An update was made in the miner’s first-half earnings report on Thursday in which it boosted its annual delivery forecast and reported a 66% jump in profit.

“I think what has happened in the last 24-48 hours has indeed given the market pause on its plans to deliver new projects, new technology overseas,” said UBS analyst Glyn Lawcock.

“(But) the market is very surprised by the fact that they are getting good payouts. I think the market is worried about a surge in capital spending for Iron Bridge, a commitment to spend more on renewable energy and so that dividends can be reduced, “he added.

Fortescue also announced a higher-than-expected interim dividend of A $ 1.47 per share, up from A $ 0.76 last year, joining BHP Group and Rio Tinto counterparts in benefiting investors from rising iron ore prices.

China’s focus on infrastructure last year prompted a more than 50% rise in iron ore prices, which hit a record in December on the China’s Dalian Commodities Exchange.

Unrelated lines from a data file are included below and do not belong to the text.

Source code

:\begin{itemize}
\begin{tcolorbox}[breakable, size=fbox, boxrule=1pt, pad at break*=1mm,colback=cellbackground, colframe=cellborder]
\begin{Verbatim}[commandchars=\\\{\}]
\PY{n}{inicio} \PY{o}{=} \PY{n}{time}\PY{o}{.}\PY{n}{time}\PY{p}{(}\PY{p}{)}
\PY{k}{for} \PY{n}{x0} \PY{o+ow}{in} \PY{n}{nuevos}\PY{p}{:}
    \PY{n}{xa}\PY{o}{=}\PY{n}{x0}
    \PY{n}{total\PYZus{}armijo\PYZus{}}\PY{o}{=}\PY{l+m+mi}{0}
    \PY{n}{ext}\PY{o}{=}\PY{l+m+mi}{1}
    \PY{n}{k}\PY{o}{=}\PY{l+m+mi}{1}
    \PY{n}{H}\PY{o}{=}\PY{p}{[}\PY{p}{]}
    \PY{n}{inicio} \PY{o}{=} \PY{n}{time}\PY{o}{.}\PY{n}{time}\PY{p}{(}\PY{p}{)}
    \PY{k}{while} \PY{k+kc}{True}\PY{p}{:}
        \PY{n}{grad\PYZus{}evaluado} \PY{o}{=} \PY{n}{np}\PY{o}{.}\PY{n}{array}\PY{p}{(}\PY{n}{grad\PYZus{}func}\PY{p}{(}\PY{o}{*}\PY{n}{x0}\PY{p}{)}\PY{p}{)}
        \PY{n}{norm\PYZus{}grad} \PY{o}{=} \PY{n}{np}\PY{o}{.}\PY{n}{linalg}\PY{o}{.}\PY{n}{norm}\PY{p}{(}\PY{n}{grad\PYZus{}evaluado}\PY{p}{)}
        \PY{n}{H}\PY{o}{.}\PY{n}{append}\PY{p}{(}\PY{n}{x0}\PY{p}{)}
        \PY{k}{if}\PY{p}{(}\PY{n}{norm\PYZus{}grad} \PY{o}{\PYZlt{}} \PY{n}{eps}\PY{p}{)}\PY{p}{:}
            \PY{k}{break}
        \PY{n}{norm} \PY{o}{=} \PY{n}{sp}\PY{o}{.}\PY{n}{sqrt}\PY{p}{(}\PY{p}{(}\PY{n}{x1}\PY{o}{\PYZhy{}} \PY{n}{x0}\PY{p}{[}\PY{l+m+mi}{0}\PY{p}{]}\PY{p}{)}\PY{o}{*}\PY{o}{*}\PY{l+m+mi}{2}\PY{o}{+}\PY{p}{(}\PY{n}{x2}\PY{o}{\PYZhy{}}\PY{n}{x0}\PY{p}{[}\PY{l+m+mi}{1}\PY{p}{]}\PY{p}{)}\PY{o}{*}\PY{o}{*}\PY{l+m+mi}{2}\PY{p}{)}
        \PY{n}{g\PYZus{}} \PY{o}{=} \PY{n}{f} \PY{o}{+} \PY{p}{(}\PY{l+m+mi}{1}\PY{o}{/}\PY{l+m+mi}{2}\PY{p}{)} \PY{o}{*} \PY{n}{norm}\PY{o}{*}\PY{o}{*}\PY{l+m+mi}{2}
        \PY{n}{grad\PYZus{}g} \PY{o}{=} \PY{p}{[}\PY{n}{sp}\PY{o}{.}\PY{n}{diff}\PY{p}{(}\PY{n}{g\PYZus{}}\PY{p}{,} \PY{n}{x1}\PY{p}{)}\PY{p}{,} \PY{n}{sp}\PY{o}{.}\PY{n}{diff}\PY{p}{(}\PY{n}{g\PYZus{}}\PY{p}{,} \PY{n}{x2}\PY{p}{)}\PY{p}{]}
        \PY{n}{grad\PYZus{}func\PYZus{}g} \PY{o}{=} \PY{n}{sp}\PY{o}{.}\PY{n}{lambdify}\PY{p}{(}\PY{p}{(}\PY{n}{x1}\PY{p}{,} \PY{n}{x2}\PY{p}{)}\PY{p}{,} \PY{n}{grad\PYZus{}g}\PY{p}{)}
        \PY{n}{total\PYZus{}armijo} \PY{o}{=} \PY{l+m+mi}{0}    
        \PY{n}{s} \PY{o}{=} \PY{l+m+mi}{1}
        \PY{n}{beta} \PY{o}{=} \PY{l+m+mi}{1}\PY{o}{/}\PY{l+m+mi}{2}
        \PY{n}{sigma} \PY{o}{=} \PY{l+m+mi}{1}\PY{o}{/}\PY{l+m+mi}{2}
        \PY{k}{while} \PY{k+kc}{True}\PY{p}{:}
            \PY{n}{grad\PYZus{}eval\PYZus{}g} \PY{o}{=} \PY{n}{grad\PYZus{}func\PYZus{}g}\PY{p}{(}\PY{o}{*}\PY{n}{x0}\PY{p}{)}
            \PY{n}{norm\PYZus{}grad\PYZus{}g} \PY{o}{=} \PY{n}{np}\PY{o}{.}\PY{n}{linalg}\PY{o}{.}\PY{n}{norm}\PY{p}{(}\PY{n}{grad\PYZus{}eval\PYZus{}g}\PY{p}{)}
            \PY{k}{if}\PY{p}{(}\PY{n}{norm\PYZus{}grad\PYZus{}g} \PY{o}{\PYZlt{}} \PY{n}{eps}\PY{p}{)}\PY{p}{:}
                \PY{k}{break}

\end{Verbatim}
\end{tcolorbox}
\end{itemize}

The payment sent a windfall of A $ 1.65 billion to the company’s largest shareholder, Andrew Forrest who is Australia’s second richest person with a net worth of A $ 23 billion, according to Forbes.

The stock was up 2.6% to A $ 25.04.

Fortescue estimates iron ore shipments will be in the range of 178-182 million tonnes for the financial year, up from the previous range of 175-180 million tonnes.

Net profit after tax for the first half was $ 4.08 billion, up from $ 2.45 billion a year earlier. This is in line with a $ 4.09 billion consensus of 10 analysts put together by research firm Vuma Financial.

Fortescue said it would allocate 10% of its net after-tax profit to fund renewable energy growth through its new unit, Fortescue Future Industries (FFI) and 10% to fund other resource growth opportunities.